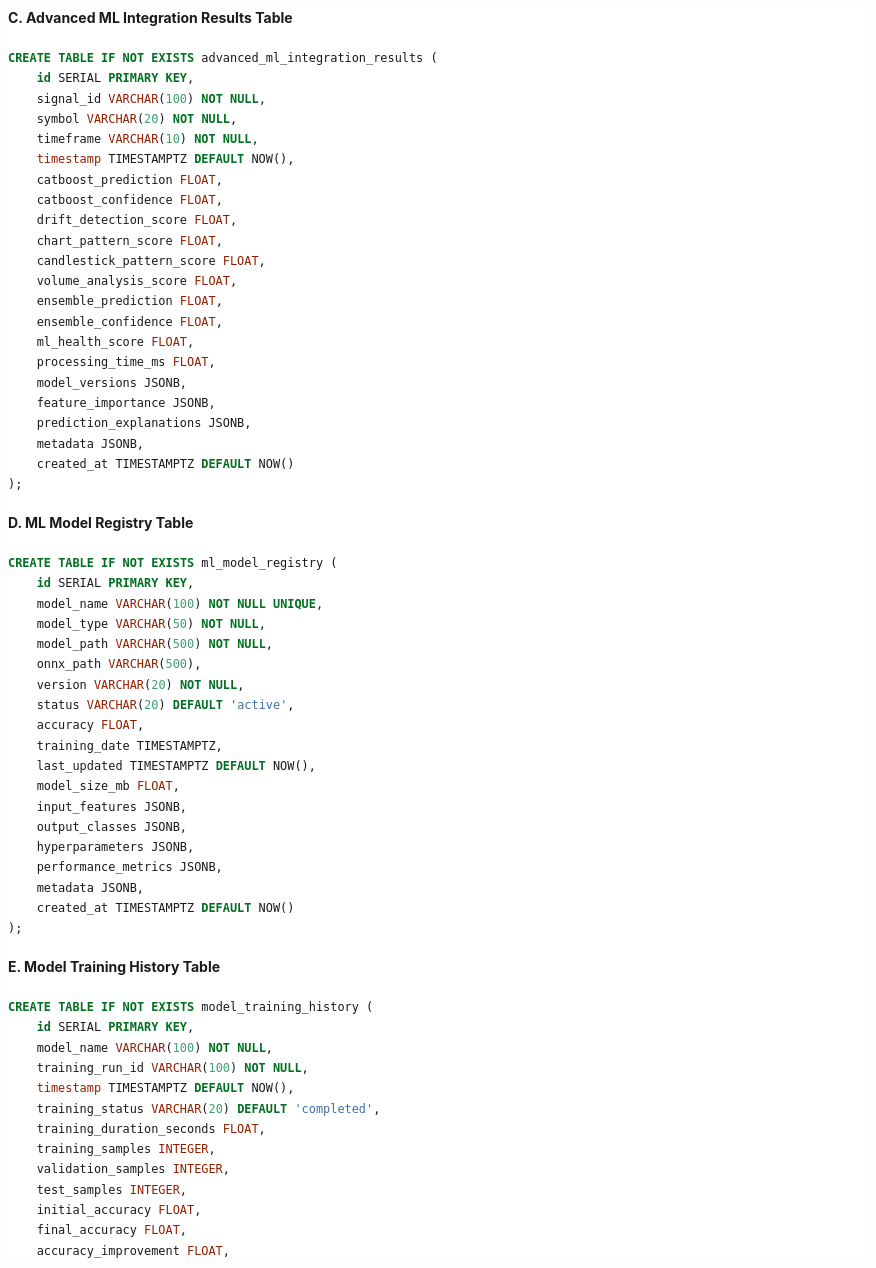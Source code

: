 #### C. Advanced ML Integration Results Table
```sql
CREATE TABLE IF NOT EXISTS advanced_ml_integration_results (
    id SERIAL PRIMARY KEY,
    signal_id VARCHAR(100) NOT NULL,
    symbol VARCHAR(20) NOT NULL,
    timeframe VARCHAR(10) NOT NULL,
    timestamp TIMESTAMPTZ DEFAULT NOW(),
    catboost_prediction FLOAT,
    catboost_confidence FLOAT,
    drift_detection_score FLOAT,
    chart_pattern_score FLOAT,
    candlestick_pattern_score FLOAT,
    volume_analysis_score FLOAT,
    ensemble_prediction FLOAT,
    ensemble_confidence FLOAT,
    ml_health_score FLOAT,
    processing_time_ms FLOAT,
    model_versions JSONB,
    feature_importance JSONB,
    prediction_explanations JSONB,
    metadata JSONB,
    created_at TIMESTAMPTZ DEFAULT NOW()
);
```

#### D. ML Model Registry Table
```sql
CREATE TABLE IF NOT EXISTS ml_model_registry (
    id SERIAL PRIMARY KEY,
    model_name VARCHAR(100) NOT NULL UNIQUE,
    model_type VARCHAR(50) NOT NULL,
    model_path VARCHAR(500) NOT NULL,
    onnx_path VARCHAR(500),
    version VARCHAR(20) NOT NULL,
    status VARCHAR(20) DEFAULT 'active',
    accuracy FLOAT,
    training_date TIMESTAMPTZ,
    last_updated TIMESTAMPTZ DEFAULT NOW(),
    model_size_mb FLOAT,
    input_features JSONB,
    output_classes JSONB,
    hyperparameters JSONB,
    performance_metrics JSONB,
    metadata JSONB,
    created_at TIMESTAMPTZ DEFAULT NOW()
);
```

#### E. Model Training History Table
```sql
CREATE TABLE IF NOT EXISTS model_training_history (
    id SERIAL PRIMARY KEY,
    model_name VARCHAR(100) NOT NULL,
    training_run_id VARCHAR(100) NOT NULL,
    timestamp TIMESTAMPTZ DEFAULT NOW(),
    training_status VARCHAR(20) DEFAULT 'completed',
    training_duration_seconds FLOAT,
    training_samples INTEGER,
    validation_samples INTEGER,
    test_samples INTEGER,
    initial_accuracy FLOAT,
    final_accuracy FLOAT,
    accuracy_improvement FLOAT,
```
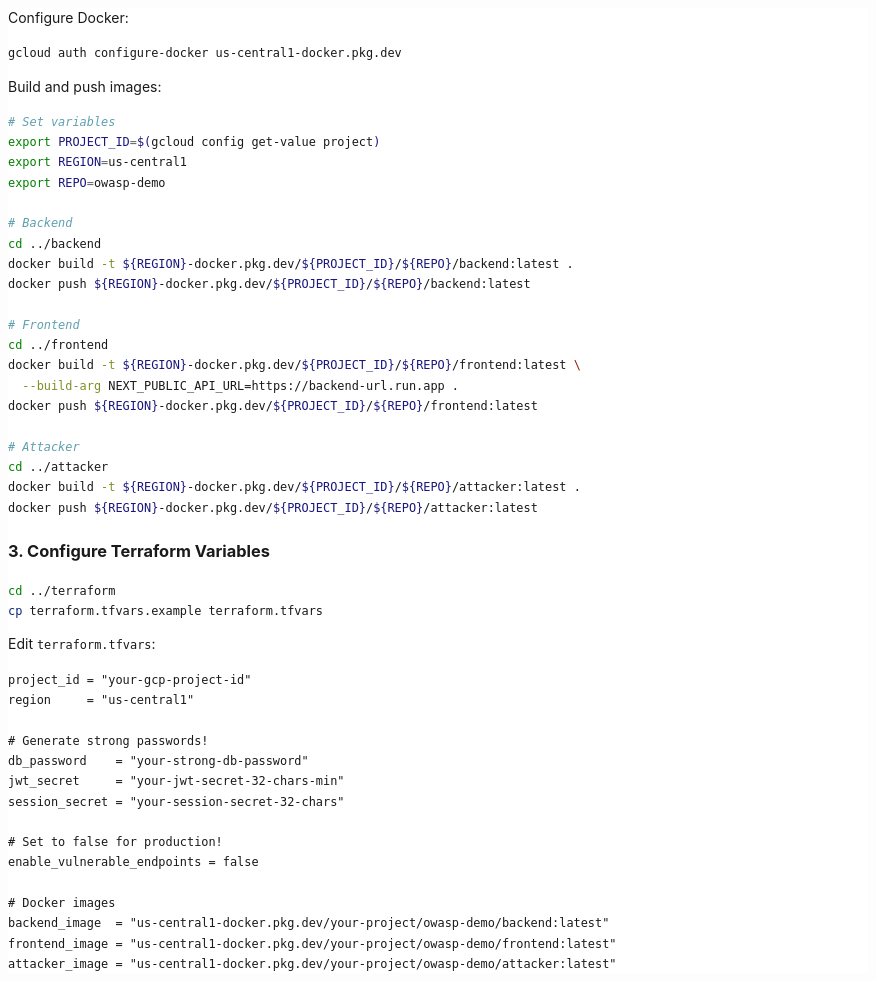 Configure Docker:

```bash
gcloud auth configure-docker us-central1-docker.pkg.dev
```

Build and push images:

```bash
# Set variables
export PROJECT_ID=$(gcloud config get-value project)
export REGION=us-central1
export REPO=owasp-demo

# Backend
cd ../backend
docker build -t ${REGION}-docker.pkg.dev/${PROJECT_ID}/${REPO}/backend:latest .
docker push ${REGION}-docker.pkg.dev/${PROJECT_ID}/${REPO}/backend:latest

# Frontend
cd ../frontend
docker build -t ${REGION}-docker.pkg.dev/${PROJECT_ID}/${REPO}/frontend:latest \
  --build-arg NEXT_PUBLIC_API_URL=https://backend-url.run.app .
docker push ${REGION}-docker.pkg.dev/${PROJECT_ID}/${REPO}/frontend:latest

# Attacker
cd ../attacker
docker build -t ${REGION}-docker.pkg.dev/${PROJECT_ID}/${REPO}/attacker:latest .
docker push ${REGION}-docker.pkg.dev/${PROJECT_ID}/${REPO}/attacker:latest
```

### 3. Configure Terraform Variables

```bash
cd ../terraform
cp terraform.tfvars.example terraform.tfvars
```

Edit `terraform.tfvars`:

```hcl
project_id = "your-gcp-project-id"
region     = "us-central1"

# Generate strong passwords!
db_password    = "your-strong-db-password"
jwt_secret     = "your-jwt-secret-32-chars-min"
session_secret = "your-session-secret-32-chars"

# Set to false for production!
enable_vulnerable_endpoints = false

# Docker images
backend_image  = "us-central1-docker.pkg.dev/your-project/owasp-demo/backend:latest"
frontend_image = "us-central1-docker.pkg.dev/your-project/owasp-demo/frontend:latest"
attacker_image = "us-central1-docker.pkg.dev/your-project/owasp-demo/attacker:latest"
```
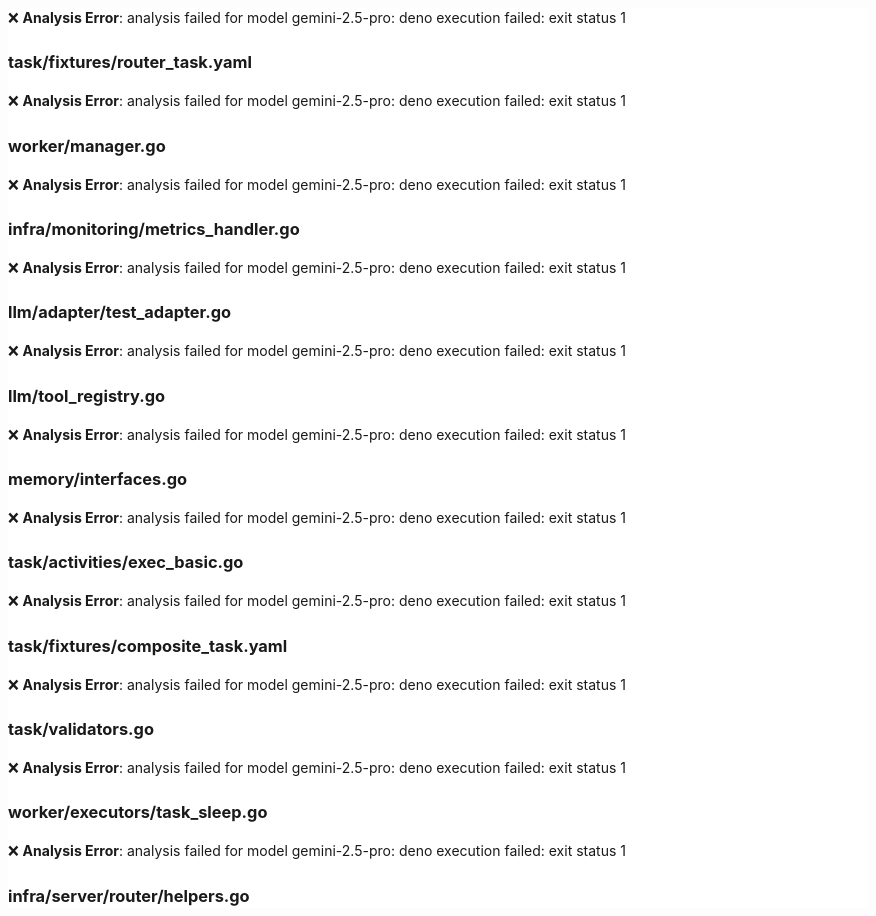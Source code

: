 ❌ **Analysis Error**: analysis failed for model gemini-2.5-pro: deno execution failed: exit status 1

### task/fixtures/router_task.yaml

❌ **Analysis Error**: analysis failed for model gemini-2.5-pro: deno execution failed: exit status 1

### worker/manager.go

❌ **Analysis Error**: analysis failed for model gemini-2.5-pro: deno execution failed: exit status 1

### infra/monitoring/metrics_handler.go

❌ **Analysis Error**: analysis failed for model gemini-2.5-pro: deno execution failed: exit status 1

### llm/adapter/test_adapter.go

❌ **Analysis Error**: analysis failed for model gemini-2.5-pro: deno execution failed: exit status 1

### llm/tool_registry.go

❌ **Analysis Error**: analysis failed for model gemini-2.5-pro: deno execution failed: exit status 1

### memory/interfaces.go

❌ **Analysis Error**: analysis failed for model gemini-2.5-pro: deno execution failed: exit status 1

### task/activities/exec_basic.go

❌ **Analysis Error**: analysis failed for model gemini-2.5-pro: deno execution failed: exit status 1

### task/fixtures/composite_task.yaml

❌ **Analysis Error**: analysis failed for model gemini-2.5-pro: deno execution failed: exit status 1

### task/validators.go

❌ **Analysis Error**: analysis failed for model gemini-2.5-pro: deno execution failed: exit status 1

### worker/executors/task_sleep.go

❌ **Analysis Error**: analysis failed for model gemini-2.5-pro: deno execution failed: exit status 1

### infra/server/router/helpers.go
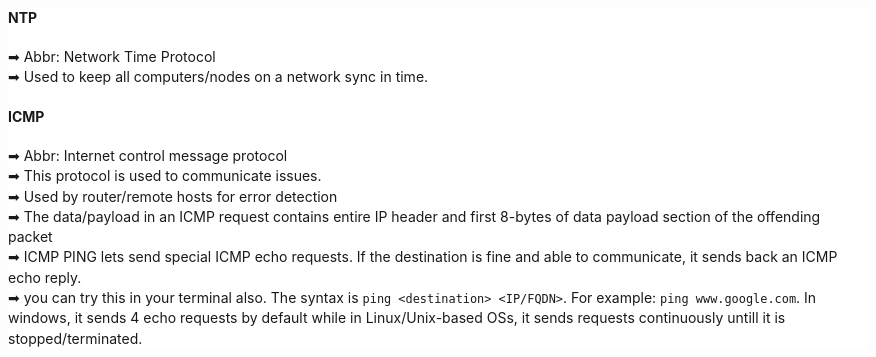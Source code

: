 #### NTP
➡ Abbr: Network Time Protocol <br />
➡ Used to keep all computers/nodes on a network sync in time.

#### ICMP
➡ Abbr: Internet control message protocol <br />
➡ This protocol is used to communicate issues. <br />
➡ Used by router/remote hosts for error detection <br />
➡ The data/payload in an ICMP request contains entire IP header and first 8-bytes of data payload section of the offending packet <br />
➡ ICMP PING lets send special ICMP echo requests. If the destination is fine and able to communicate, it sends back an ICMP echo reply. <br />
➡ you can try this in your terminal also. The syntax is `ping <destination> <IP/FQDN>`. For example: `ping www.google.com`. In windows, it sends 4 echo requests by default while in Linux/Unix-based OSs, it sends requests continuously untill it is stopped/terminated.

——

Report the number of lines in the listing that include the string "demo"; give nothing but the number.

### EXERCISE OUTPUT
4